8.3.2. Controlling retry with a retry policy

By default, Spring Batch lets you configure retryable exceptions and the retry count. Sometimes, retry is more complex: some exceptions deserve more attempts than others do, or you may want to keep retrying as long as the operation doesn’t exceed a given timeout. Spring Batch delegates the decision to retry or not to a retry policy. When configuring retry in Spring Batch, you can use the retryable-exception-classes element and retry-limit pair or provide a RetryPolicy bean instead.

Table 8.3 lists the RetryPolicy implementations included in Spring Batch. You can use these implementations or implement your own retry policy for specific needs.

Table 8.3. RetryPolicy implementations provided by Spring Batch

Class

Description

SimpleRetryPolicy Retries on given exception hierarchies, a given number of times; this is the default implementation configured with retryable-exception-classes/retry-limit
TimeoutRetryPolicy Stops retrying when an operation takes too long
ExceptionClassifierRetryPolicy Combines multiple retry policies depending on the exception thrown

Let’s see how to set a retry policy with an example. Imagine you want to use retry on concurrent exceptions, but you have several kinds of concurrent exceptions to deal with and you don’t want the same retry behavior for all of them. Spring Batch should retry all generic concurrent exceptions three times, whereas it should retry the deadlock concurrent exceptions five times, which is more aggressive.

The ExceptionClassifierRetryPolicy implementation is a perfect match: it delegates the retry decision to different policies depending on the class of the thrown exception. The trick is to encapsulate two SimpleRetryPolicy beans in the ExceptionClassifierRetryPolicy, one for each kind of exception, as shown in the following listing.

Listing 8.8. Using a retry policy for different behavior with concurrent exceptions

Listing 8.8 shows that setting a retry policy allows for flexible retry behavior: the number of retries can be different, depending on the kind of exceptions thrown during processing.

Transparent retries make jobs more robust. Listening to retries also helps you learn about the causes of retries.

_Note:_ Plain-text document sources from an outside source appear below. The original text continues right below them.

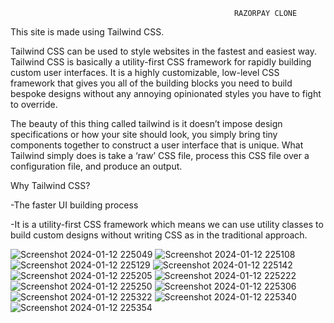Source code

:                                                       RAZORPAY CLONE

   This site is made using Tailwind CSS.
   
   Tailwind CSS can be used to style websites in the fastest and easiest way. Tailwind CSS is basically a utility-first CSS framework for rapidly building custom user interfaces. It is a highly customizable, low-level CSS framework that gives you all of the building blocks you need to build bespoke designs without any annoying opinionated styles you have to fight to override.

   The beauty of this thing called tailwind is it doesn’t impose design specifications or how your site should look, you simply bring tiny components together to construct a user interface that is unique. What Tailwind simply does is take a ‘raw’ CSS file, process this CSS file over a configuration file, and produce an output.

   Why Tailwind CSS?
   
   -The faster UI building process
   
   -It is a utility-first CSS framework which means we can use utility classes to build custom designs without writing CSS as in the traditional approach.
   
![Screenshot 2024-01-12 225049](https://github.com/yashraj4823/RazorPay-Clone/assets/115372664/5a638317-0f6e-469d-a1ba-3611031511c0)
![Screenshot 2024-01-12 225108](https://github.com/yashraj4823/RazorPay-Clone/assets/115372664/a3fb5f01-017a-4a8c-b1f8-70e2856cebaf)
![Screenshot 2024-01-12 225129](https://github.com/yashraj4823/RazorPay-Clone/assets/115372664/f11a431e-2fba-4c59-9610-957a8351d52c)
![Screenshot 2024-01-12 225142](https://github.com/yashraj4823/RazorPay-Clone/assets/115372664/ed49357e-9184-4920-9bcf-653996dcb997)
![Screenshot 2024-01-12 225205](https://github.com/yashraj4823/RazorPay-Clone/assets/115372664/58b3ef71-06a4-46b9-bf98-95c17c1b0063)
![Screenshot 2024-01-12 225222](https://github.com/yashraj4823/RazorPay-Clone/assets/115372664/46712324-20b9-4a5b-be03-cc52fcbe23e2)
![Screenshot 2024-01-12 225250](https://github.com/yashraj4823/RazorPay-Clone/assets/115372664/462bcca9-3f21-4331-9d50-98f2d470c5fc)
![Screenshot 2024-01-12 225306](https://github.com/yashraj4823/RazorPay-Clone/assets/115372664/12e31ae9-b1d7-44b8-bcf6-a004b34a46cf)
![Screenshot 2024-01-12 225322](https://github.com/yashraj4823/RazorPay-Clone/assets/115372664/340335de-fee3-4292-9e43-d70713d5e8e2)
![Screenshot 2024-01-12 225340](https://github.com/yashraj4823/RazorPay-Clone/assets/115372664/6d2284df-b7e4-4144-8f07-3ee530c0c1ce)
![Screenshot 2024-01-12 225354](https://github.com/yashraj4823/RazorPay-Clone/assets/115372664/308fd428-21e4-485a-8af3-988a76c9ffdc)
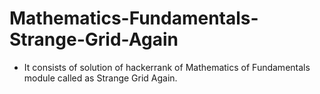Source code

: # Mathematics-Fundamentals-Strange-Grid-Again
- It consists of solution of hackerrank of Mathematics of Fundamentals module called as Strange Grid Again.
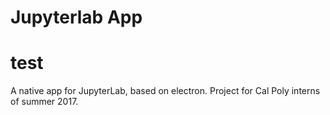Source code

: # Jupyterlab App

# test

A native app for JupyterLab, based on electron.
Project for Cal Poly interns of summer 2017. 
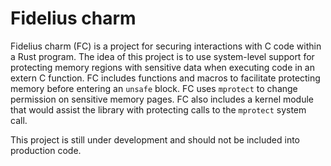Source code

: # Fidelius charm
Fidelius charm (FC) is a project for securing interactions with C code within a Rust program. The idea of this project is to use system-level support for protecting memory regions with sensitive data when executing code in an extern C function. FC includes functions and macros to facilitate protecting memory before entering an `unsafe` block. FC uses `mprotect` to change permission on sensitive memory pages. FC also includes a kernel module that would assist the library with protecting calls to the `mprotect` system call.

This project is still under development and should not be included into production code. 
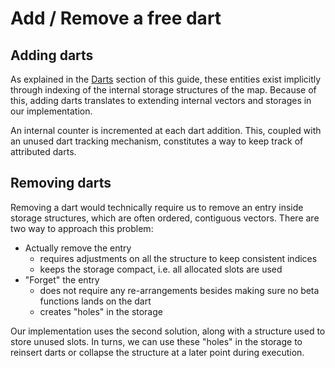 # Add / Remove a free dart

## Adding darts

As explained in the [Darts](darts.html) section of this guide, these entities exist implicitly through indexing of the
internal storage structures of the map. Because of this, adding darts translates to extending internal vectors and
storages in our implementation.

An internal counter is incremented at each dart addition. This, coupled with an unused dart tracking mechanism,
constitutes a way to keep track of attributed darts.

## Removing darts

Removing a dart would technically require us to remove an entry inside storage structures, which are often ordered,
contiguous vectors. There are two way to approach this problem:

- Actually remove the entry
    - requires adjustments on all the structure to keep consistent indices
    - keeps the storage compact, i.e. all allocated slots are used
- "Forget" the entry
    - does not require any re-arrangements besides making sure no beta functions lands on the dart
    - creates "holes" in the storage

Our implementation uses the second solution, along with a structure used to store unused slots. In turns, we can use
these "holes" in the storage to reinsert darts or collapse the structure at a later point during execution.
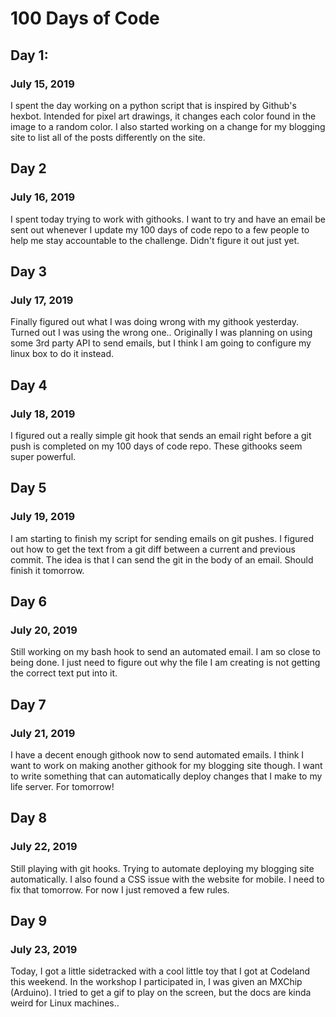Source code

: # 100 Days of Code

## Day 1:
### July 15, 2019

I spent the day working on a python script that is inspired by Github's hexbot.
Intended for pixel art drawings, it changes each color found in the image to a
random color.
I also started working on a change for my blogging site to list all of the posts
differently on the site.

## Day 2
### July 16, 2019
I spent today trying to work with githooks. I want to try and have an email be
sent out whenever I update my 100 days of code repo to a few people to help me
stay accountable to the challenge. Didn't figure it out just yet.

## Day 3
### July 17, 2019
Finally figured out what I was doing wrong with my githook yesterday. Turned out I was using the wrong one.. Originally I was planning on using some 3rd party API to send emails, but I think I am going to configure my linux box to do it instead.


## Day 4
### July 18, 2019

I figured out a really simple git hook that sends an email right before a git push is completed on my 100 days of code repo. These githooks seem super powerful.

## Day 5
### July 19, 2019

I am starting to finish my script for sending emails on git pushes. I figured out how to get the text from a git diff between a current and previous commit. The idea is that I can send the git in the body of an email. Should finish it tomorrow.

## Day 6
### July 20, 2019

Still working on my bash hook to send an automated email. I am so close to being done. I just need to figure out why the file I am creating is not getting the correct text put into it.

## Day 7
### July 21, 2019

I have a decent enough githook now to send automated emails. I think I want to work on making another githook for my blogging site though. I want to write something that can automatically deploy changes that I make to my life server. For tomorrow!

## Day 8
### July 22, 2019

Still playing with git hooks. Trying to automate deploying my blogging site automatically. I also found a CSS issue with the website for mobile. I need to fix that tomorrow. For now I just removed a few rules.

## Day 9
### July 23, 2019

Today, I got a little sidetracked with a cool little toy that I got at Codeland this weekend. In the workshop I participated in, I was given  an MXChip (Arduino). I tried to get a gif to play on the screen, but the docs are kinda weird for Linux machines..
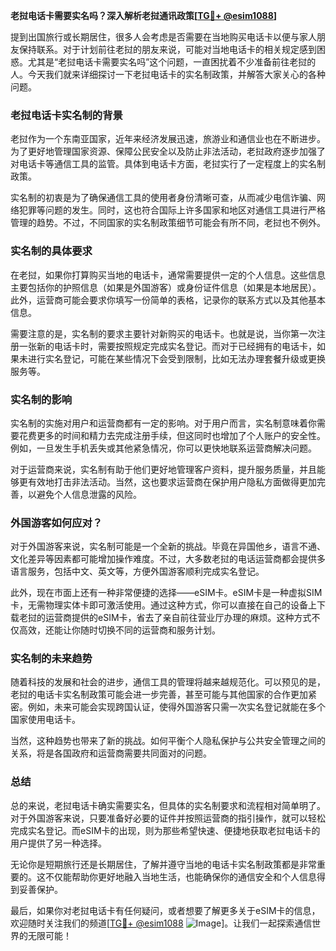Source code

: **老挝电话卡需要实名吗？深入解析老挝通讯政策[[TG💪+ @esim1088](https://t.me/s/esim1088)]**

提到出国旅行或长期居住，很多人会考虑是否需要在当地购买电话卡以便与家人朋友保持联系。对于计划前往老挝的朋友来说，可能对当地电话卡的相关规定感到困惑。尤其是“老挝电话卡需要实名吗”这个问题，一直困扰着不少准备前往老挝的人。今天我们就来详细探讨一下老挝电话卡的实名制政策，并解答大家关心的各种问题。

### 老挝电话卡实名制的背景

老挝作为一个东南亚国家，近年来经济发展迅速，旅游业和通信业也在不断进步。为了更好地管理国家资源、保障公民安全以及防止非法活动，老挝政府逐步加强了对电话卡等通信工具的监管。具体到电话卡方面，老挝实行了一定程度上的实名制政策。

实名制的初衷是为了确保通信工具的使用者身份清晰可查，从而减少电信诈骗、网络犯罪等问题的发生。同时，这也符合国际上许多国家和地区对通信工具进行严格管理的趋势。不过，不同国家的实名制政策细节可能会有所不同，老挝也不例外。

### 实名制的具体要求

在老挝，如果你打算购买当地的电话卡，通常需要提供一定的个人信息。这些信息主要包括你的护照信息（如果是外国游客）或身份证件信息（如果是本地居民）。此外，运营商可能会要求你填写一份简单的表格，记录你的联系方式以及其他基本信息。

需要注意的是，实名制的要求主要针对新购买的电话卡。也就是说，当你第一次注册一张新的电话卡时，需要按照规定完成实名登记。而对于已经拥有的电话卡，如果未进行实名登记，可能在某些情况下会受到限制，比如无法办理套餐升级或更换服务等。

### 实名制的影响

实名制的实施对用户和运营商都有一定的影响。对于用户而言，实名制意味着你需要花费更多的时间和精力去完成注册手续，但这同时也增加了个人账户的安全性。例如，一旦发生手机丢失或其他紧急情况，你可以更快地联系运营商解决问题。

对于运营商来说，实名制有助于他们更好地管理客户资料，提升服务质量，并且能够更有效地打击非法活动。当然，这也要求运营商在保护用户隐私方面做得更加完善，以避免个人信息泄露的风险。

### 外国游客如何应对？

对于外国游客来说，实名制可能是一个全新的挑战。毕竟在异国他乡，语言不通、文化差异等因素都可能增加操作难度。不过，大多数老挝的电话运营商都会提供多语言服务，包括中文、英文等，方便外国游客顺利完成实名登记。

此外，现在市面上还有一种非常便捷的选择——eSIM卡。eSIM卡是一种虚拟SIM卡，无需物理实体卡即可激活使用。通过这种方式，你可以直接在自己的设备上下载老挝的运营商提供的eSIM卡，省去了亲自前往营业厅办理的麻烦。这种方式不仅高效，还能让你随时切换不同的运营商和服务计划。

### 实名制的未来趋势

随着科技的发展和社会的进步，通信工具的管理将越来越规范化。可以预见的是，老挝的电话卡实名制政策可能会进一步完善，甚至可能与其他国家的合作更加紧密。例如，未来可能会实现跨国认证，使得外国游客只需一次实名登记就能在多个国家使用电话卡。

当然，这种趋势也带来了新的挑战。如何平衡个人隐私保护与公共安全管理之间的关系，将是各国政府和运营商需要共同面对的问题。

### 总结

总的来说，老挝电话卡确实需要实名，但具体的实名制要求和流程相对简单明了。对于外国游客来说，只要准备好必要的证件并按照运营商的指引操作，就可以轻松完成实名登记。而eSIM卡的出现，则为那些希望快速、便捷地获取老挝电话卡的用户提供了另一种选择。

无论你是短期旅行还是长期居住，了解并遵守当地的电话卡实名制政策都是非常重要的。这不仅能帮助你更好地融入当地生活，也能确保你的通信安全和个人信息得到妥善保护。

最后，如果你对老挝电话卡有任何疑问，或者想要了解更多关于eSIM卡的信息，欢迎随时关注我们的频道[[TG💪+ @esim1088](https://t.me/s/esim1088) ![Image](https://i.postimg.cc/4NQfJmqS/Snipaste-2025-05-13-00-14-12.png)]。让我们一起探索通信世界的无限可能！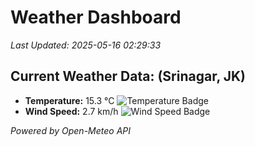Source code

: 
# Weather Dashboard

_Last Updated: 2025-05-16 02:29:33_

## Current Weather Data: (Srinagar, JK)
- **Temperature:** 15.3 °C ![Temperature Badge](https://img.shields.io/badge/Temperature-Low%20Temp-blue)
- **Wind Speed:** 2.7 km/h ![Wind Speed Badge](https://img.shields.io/badge/Wind%20Speed-Light%20Wind-blue)

*Powered by Open-Meteo API*
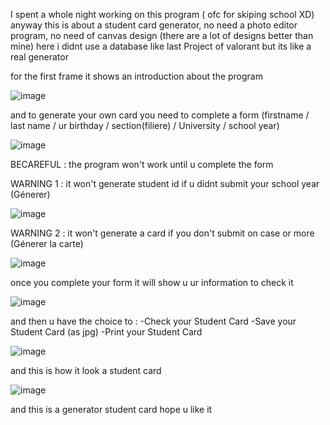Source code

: I spent a whole night working on this program ( ofc for skiping school XD) anyway this is about a student card generator, no need a photo editor program, no need of canvas design (there are a lot of designs better than mine) here i didnt use a database like last Project of valorant but its like a real generator 

for the first frame it shows an introduction about the program 

![image](https://user-images.githubusercontent.com/64180671/149506484-f52a847b-15a7-4d19-8cbb-18e043c5b220.png)


and to generate your own card you need to complete a form (firstname / last name / ur birthday / section(filiere) / University / school year)

![image](https://user-images.githubusercontent.com/64180671/149506995-faffa19d-267d-454b-8e69-e8a5bf78331f.png)

BECAREFUL : the program won't work until u complete the form 

WARNING 1 : it won't generate student id if u didnt submit your school year (Génerer)

![image](https://user-images.githubusercontent.com/64180671/149507250-860d9e63-869d-4f72-97ef-5addb4999b81.png)

WARNING 2 : it won't generate a card if you don't submit on case or more (Génerer la carte)

![image](https://user-images.githubusercontent.com/64180671/149507500-1b111b74-f667-4391-a7a7-5e147a3e0635.png)


once you complete your form it will show u ur information to check it 

![image](https://user-images.githubusercontent.com/64180671/149507936-3ea3ef03-719e-40a1-9235-6141b8e91057.png)

and then u have the choice to :
  -Check your Student Card
  -Save your Student Card (as jpg)
  -Print your Student Card 
  
  ![image](https://user-images.githubusercontent.com/64180671/149508165-8fc355d0-0bd7-496e-942b-53065cbdf624.png)

and this is how it look a student card

![image](https://user-images.githubusercontent.com/64180671/149508248-af4aa60a-0af5-4154-92c2-c6d9b2a52b1d.png)

and this is a generator student card 
hope u like it
  
    

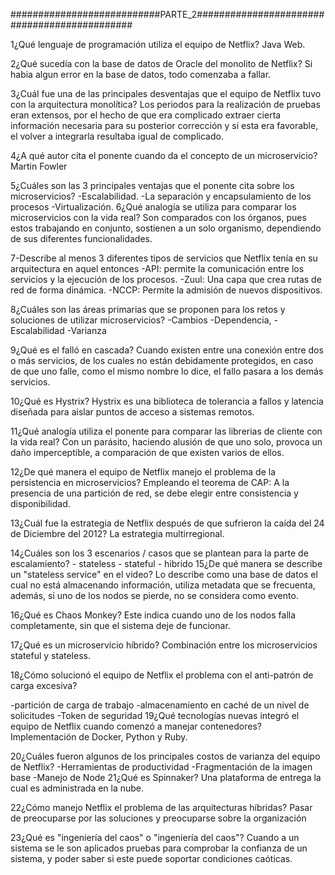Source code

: ###########################PARTE_2#############################################

1¿Qué lenguaje de programación utiliza el equipo de Netflix? 
Java Web.

2¿Qué sucedía con la base de datos de Oracle del monolito de Netflix? 
Si habia algun error en la base de datos, todo comenzaba a fallar.

3¿Cuál fue una de las principales desventajas que el equipo de Netflix tuvo con la arquitectura monolítica? Los periodos para la realización de pruebas eran extensos, por el hecho de que era complicado extraer cierta información necesaria para su posterior corrección y si esta era favorable, el volver a integrarla resultaba igual de complicado.

4¿A qué autor cita el ponente cuando da el concepto de un microservicio? 
Martin Fowler

5¿Cuáles son las 3 principales ventajas que el ponente cita sobre los microservicios? 
-Escalabilidad.
-La separación y encapsulamiento de los procesos
-Virtualización.
6¿Qué analogía se utiliza para comparar los microservicios con la vida real? 
Son comparados con los órganos, pues estos trabajando en conjunto, sostienen a un solo organismo, dependiendo de sus diferentes funcionalidades.

7-Describe al menos 3 diferentes tipos de servicios que Netflix tenía en su arquitectura en aquel entonces 
-API: permite la comunicación entre los servicios y la ejecución de los procesos.
-Zuul: Una capa que crea rutas de red de forma dinámica. 
-NCCP: Permite la admisión de nuevos dispositivos.

8¿Cuáles son las áreas primarias que se proponen para los retos y soluciones de utilizar microservicios?
-Cambios -Dependencia, -Escalabilidad -Varianza

9¿Qué es el falló en cascada?
Cuando existen entre una conexión entre dos o más servicios, de los cuales no están debidamente protegidos, en caso de que uno falle, como el mismo nombre lo dice, el fallo pasara a los demás servicios.

10¿Qué es Hystrix? 
Hystrix es una biblioteca de tolerancia a fallos y latencia diseñada para aislar puntos de acceso a sistemas remotos.

11¿Qué analogía utiliza el ponente para comparar las librerias de cliente con la vida real? 
Con un parásito, haciendo alusión de que uno solo, provoca un daño imperceptible, a comparación de que existen varios de ellos.

12¿De qué manera el equipo de Netflix manejo el problema de la persistencia en microservicios? 
Empleando el teorema de CAP: A la presencia de una partición de red, se debe elegir entre consistencia y disponibilidad.

13¿Cuál fue la estrategia de Netflix después de que sufrieron la caída del 24 de Diciembre del 2012?
La estrategia multirregional.

14¿Cuáles son los 3 escenarios / casos que se plantean para la parte de escalamiento?
    - stateless
    - stateful
    - hibrido
15¿De qué manera se describe un "stateless service" en el video? Lo describe como una base de datos el cual no está almacenando información, utiliza metadata que se frecuenta, además, si uno de los nodos se pierde, no se considera como evento.

16¿Qué es Chaos Monkey? 
Este indica cuando uno de los nodos falla completamente, sin que el sistema deje de funcionar.

17¿Qué es un microservicio híbrido? 
Combinación entre los microservicios stateful y stateless.

18¿Cómo solucionó el equipo de Netflix el problema con el anti-patrón de carga excesiva?

-partición de carga de trabajo
-almacenamiento en caché de un nivel de solicitudes
-Token de seguridad
19¿Qué tecnologías nuevas integró el equipo de Netflix cuando comenzó a manejar contenedores? 
Implementación de Docker, Python y Ruby.

20¿Cuáles fueron algunos de los principales costos de varianza del equipo de Netflix?
-Herramientas de productividad
-Fragmentación de la imagen base
-Manejo de Node
21¿Qué es Spinnaker? 
Una plataforma de entrega la cual es administrada en la nube.

22¿Cómo manejo Netflix el problema de las arquitecturas híbridas? 
Pasar de preocuparse por las soluciones y preocuparse sobre la organización

23¿Qué es "ingeniería del caos" o "ingeniería del caos"? 
Cuando a un sistema se le son aplicados pruebas para comprobar la confianza de un sistema, y ​​poder saber si este puede soportar condiciones caóticas.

8.3.3. Listening to retries

Spring Batch provides the RetryListener interface to react to any retried operation. A retry listener can be useful to log retried operations and to gather information. Once you know more about transient failures, you’re more likely to change the system to avoid them in subsequent executions (remember, retried operations always degrade performance).

You can directly implement the RetryListener interface; it defines two lifecycle methods—open and close—that often remain empty, because you usually care only about the error thrown in the operation. A better way is to extend the RetryListenerSupport adapter class and override the onError method, as shown in the following listing.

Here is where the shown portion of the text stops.